Saved data entries
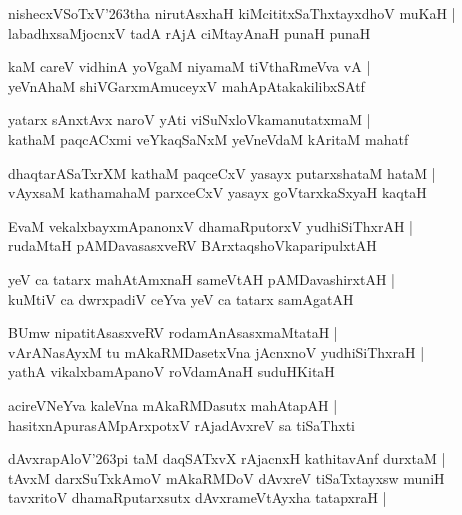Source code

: \documentclass[twoside,12pt,openright]{book}
\def\S{\char'263}
\newcounter{shloka}[chapter]
\begin{document}
\begin{shloka}
nishecxVSoTxV\S tha nirutAsxhaH kiMcititxSaThxtayxdhoV muKaH |\\
labadhxsaMjocnxV tadA rAjA ciMtayAnaH punaH punaH 
\end{shloka}

\begin{shloka}
kaM careV vidhinA yoVgaM niyamaM tiVthaRmeVva vA |\\
yeVnAhaM shiVGarxmAmuceyxV mahApAtakakilibxSAtf 
\end{shloka}

\begin{shloka}
yatarx sAnxtAvx naroV yAti viSuNxloVkamanutatxmaM |\\
kathaM paqcACxmi veYkaqSaNxM yeVneVdaM kAritaM mahatf 
\end{shloka}

\begin{shloka}
dhaqtarASaTxrXM kathaM paqceCxV yasayx putarxshataM hataM |\\
vAyxsaM kathamahaM parxceCxV yasayx goVtarxkaSxyaH kaqtaH 
\end{shloka}

\begin{shloka}
EvaM vekalxbayxmApanonxV dhamaRputorxV yudhiSiThxrAH |\\
rudaMtaH pAMDavasasxveRV BArxtaqshoVkaparipulxtAH
\end{shloka}

\begin{shloka}
yeV ca tatarx mahAtAmxnaH sameVtAH pAMDavashirxtAH |\\
kuMtiV ca dwrxpadiV ceYva yeV ca tatarx samAgatAH 
\end{shloka}

\begin{shloka}
BUmw nipatitAsasxveRV rodamAnAsasxmaMtataH |\\
vArANasAyxM tu mAkaRMDasetxVna jAcnxnoV yudhiSiThxraH |\\
yathA vikalxbamApanoV roVdamAnaH suduHKitaH 
\end{shloka}

\begin{shloka}
acireVNeYva kaleVna mAkaRMDasutx mahAtapAH |\\
hasitxnApurasAMpArxpotxV rAjadAvxreV sa tiSaThxti 
\end{shloka}

\begin{shloka}
dAvxrapAloV\S pi taM daqSATxvX rAjacnxH kathitavAnf durxtaM |\\
tAvxM darxSuTxkAmoV mAkaRMDoV dAvxreV tiSaTxtayxsw muniH \\
tavxritoV dhamaRputarxsutx dAvxrameVtAyxha tatapxraH |
\end{shloka}
\end{document}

» Exercise prompt
Go through the entries and copy every line with "tatarx".

» Output for this task
yeV ca tatarx mahAtAmxnaH sameVtAH pAMDavashirxtAH |\\
kuMtiV ca dwrxpadiV ceYva yeV ca tatarx samAgatAH 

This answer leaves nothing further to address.